What will happen with core inflation is less clear. There has been much talk of a 1970s-style wage-price spiral. The fear was that workers would bid up their pay in an attempt to protect their incomes but, by doing so, force firms to engage in a further round of price rises. Annual wage growth did rise as lockdowns eased in 2021 and reopening firms struggled to fill vacancies. In recent months though, as growth has slowed and the number of vacancies has fallen, wage growth has decelerated. The result has been wage pressure strong enough to add to business costs and core inflation but nowhere near strong enough to protect real household incomes, which have undergone a sharp squeeze.
The problem with the easy 1970s story is that the labour market of the 2020s is not the labour market of that decade. Trade unions are weaker by an order of magnitude — around one in five British workers are members today compared to over half at their peak. The legislation of the 1980s and 1990s created a much more liberal jobs market. The bargaining power of labour is structurally lower than it once was.
The sad truth is that there is no simple answer to the question, “What is afflicting Britain’s economy?” Instead, a multitude of interrelated crises is playing out at the same time. The global energy price spike and all the disruptions wrought by the pandemic are of course immediate factors and the UK has been hit especially hard by both. In the aftermath of Covid-19, NHS waiting lists for appointments and routine operations have risen to about 7mn — a 75 per cent increase on 2019.
That has become a macroeconomic problem, with 6 per cent of working-age people now reporting themselves too sick to work. The strikes across transport and the public sector, in response to falling real pay, have also taken on macroeconomic significance with the annual number of working days lost hitting its highest levels since the 1990s.
Then there is Brexit. Following the 2016 referendum, many firms either cancelled or postponed capital spending plans whilst they awaited clarity on what Britain’s new trading arrangements would look like. That uncertainty led to a shortfall in business investment. The new trading arrangements themselves represent frictions in a previously frictionless trade border, weakening productivity and economic growth over the long run and adding to price pressures now at the margin.
But the problems predate 2016, too.
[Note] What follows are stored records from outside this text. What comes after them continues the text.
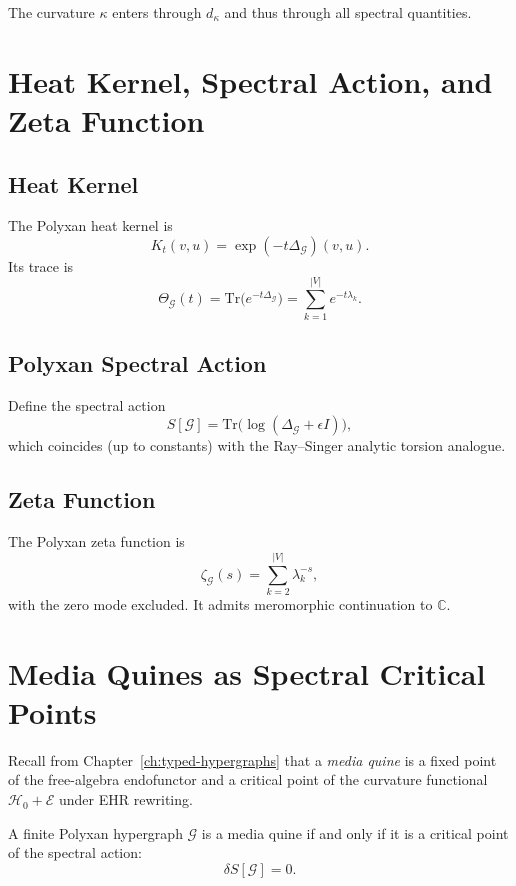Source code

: The curvature $\kappa$ enters through $d_\kappa$ and thus through all spectral quantities.

\section{Heat Kernel, Spectral Action, and Zeta Function}

\subsection{Heat Kernel}

The Polyxan heat kernel is
\[
K_t(v,u) = \exp(-t\Delta_{\mathcal{G}})(v,u).
\]
Its trace is
\[
\Theta_{\mathcal{G}}(t) = \mathrm{Tr}\big(e^{-t\Delta_{\mathcal{G}}}\big)
= \sum_{k=1}^{|V|} e^{-t\lambda_k}.
\]

\subsection{Polyxan Spectral Action}

Define the spectral action
\[
S[\mathcal{G}]
= \mathrm{Tr}\big(\log(\Delta_{\mathcal{G}} + \epsilon I)\big),
\]
which coincides (up to constants) with the Ray–Singer analytic torsion analogue.

\subsection{Zeta Function}

The Polyxan zeta function is
\[
\zeta_{\mathcal{G}}(s)
= \sum_{k=2}^{|V|} \lambda_k^{-s},
\]
with the zero mode excluded.  
It admits meromorphic continuation to $\mathbb{C}$.

\section{Media Quines as Spectral Critical Points}

Recall from Chapter~\ref{ch:typed-hypergraphs} that a \emph{media quine}
is a fixed point of the free-algebra endofunctor and a critical point of the 
curvature functional $\mathcal{H}_0 + \mathcal{E}$ under EHR rewriting.

\begin{theorem}
\label{thm:spectral-quine}
A finite Polyxan hypergraph $\mathcal{G}$ is a media quine if and only if
it is a critical point of the spectral action:
\[
\delta S[\mathcal{G}] = 0.
\]
\end{theorem}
Productivity growth, the ultimate driver of both economic growth and living standards, has been abysmal since 2008. It is this underlying crisis that has left real expected household incomes no higher in the mid-2020s than a decade and a half earlier.
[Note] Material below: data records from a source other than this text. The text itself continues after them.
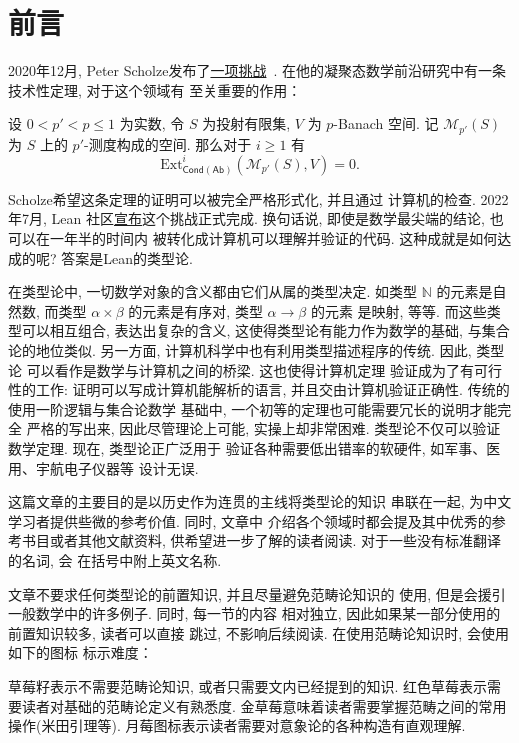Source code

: \chapter{前言}
2020年12月, Peter Scholze发布了\href{https://xenaproject.wordpress.com/2020/12/05/liquid-tensor-experiment/}{一项挑战}~\cite{scholze:2020:liquid}.
在他的凝聚态数学前沿研究中有一条技术性定理, 对于这个领域有
至关重要的作用：
\begin{theorem}
设 \(0 < p' < p \le 1\) 为实数, 令 \(S\) 为投射有限集,
\(V\) 为 \(p\)-Banach 空间. 记 \(\mathcal M_{p'}(S)\)
为 \(S\) 上的 \(p'\)-测度构成的空间. 那么对于 \(i \ge 1\) 有
\[\mathrm{Ext}_{\mathsf{Cond}(\mathsf{Ab})}^i(
  \mathcal M_{p'}(S), V
) = 0.\]
\end{theorem}
Scholze希望这条定理的证明可以被完全严格形式化, 并且通过
计算机的检查. 2022年7月, Lean
社区\href{https://leanprover-community.github.io/blog/posts/lte-final/}{宣布}这个挑战正式完成.
换句话说, 即使是数学最尖端的结论, 也可以在一年半的时间内
被转化成计算机可以理解并验证的代码.
这种成就是如何达成的呢? 答案是Lean的类型论.

在类型论中, 一切数学对象的含义都由它们从属的类型决定.
如类型 \(\mathbb N\) 的元素是自然数, 而类型 \(\alpha \times \beta\)
的元素是有序对, 类型 \(\alpha \to\beta\) 的元素
是映射, 等等. 而这些类型可以相互组合, 表达出复杂的含义,
这使得类型论有能力作为数学的基础, 与集合论的地位类似.
另一方面, 计算机科学中也有利用类型描述程序的传统. 因此, 类型论
可以看作是数学与计算机之间的桥梁. 这也使得计算机定理
验证成为了有可行性的工作: 证明可以写成计算机能解析的语言,
并且交由计算机验证正确性. 传统的使用一阶逻辑与集合论数学
基础中, 一个初等的定理也可能需要冗长的说明才能完全
严格的写出来, 因此尽管理论上可能, 实操上却非常困难.
类型论不仅可以验证数学定理. 现在, 类型论正广泛用于
验证各种需要低出错率的软硬件, 如军事、医用、宇航电子仪器等
设计无误.

这篇文章的主要目的是以历史作为连贯的主线将类型论的知识
串联在一起, 为中文学习者提供些微的参考价值. 同时, 文章中
介绍各个领域时都会提及其中优秀的参考书目或者其他文献资料,
供希望进一步了解的读者阅读. 对于一些没有标准翻译的名词, 会
在括号中附上英文名称.

文章不要求任何类型论的前置知识, 并且尽量避免范畴论知识的
使用, 但是会援引一般数学中的许多例子. 同时, 每一节的内容
相对独立, 因此如果某一部分使用的前置知识较多, 读者可以直接
跳过, 不影响后续阅读. 在使用范畴论知识时, 会使用如下的图标
标示难度：
\begin{center}
\end{center}
草莓籽表示不需要范畴论知识, 或者只需要文内已经提到的知识.
红色草莓表示需要读者对基础的范畴论定义有熟悉度.
金草莓意味着读者需要掌握范畴之间的常用操作(米田引理等).
月莓图标表示读者需要对意象论的各种构造有直观理解.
On one important level, the 1970s analogy contains important truths. Then, as now, the government was forced to deal with concurrent crises that called for different, and often incompatible, policy responses. British governments in that decade were overwhelmed not just by the oil price spike and a wage-price spiral but by a half dozen other problems too, from the breakdown of Bretton Woods to a housing market boom and bust.
The current government now risks being equally overwhelmed by managing the continuing economic fallout from the pandemic at the same time as an energy price crisis, alongside Brexit, against a backdrop of 15 years of weak growth and with the challenge of the net zero transition ahead. The real 1970s feeling for policymakers is one of almost constant firefighting.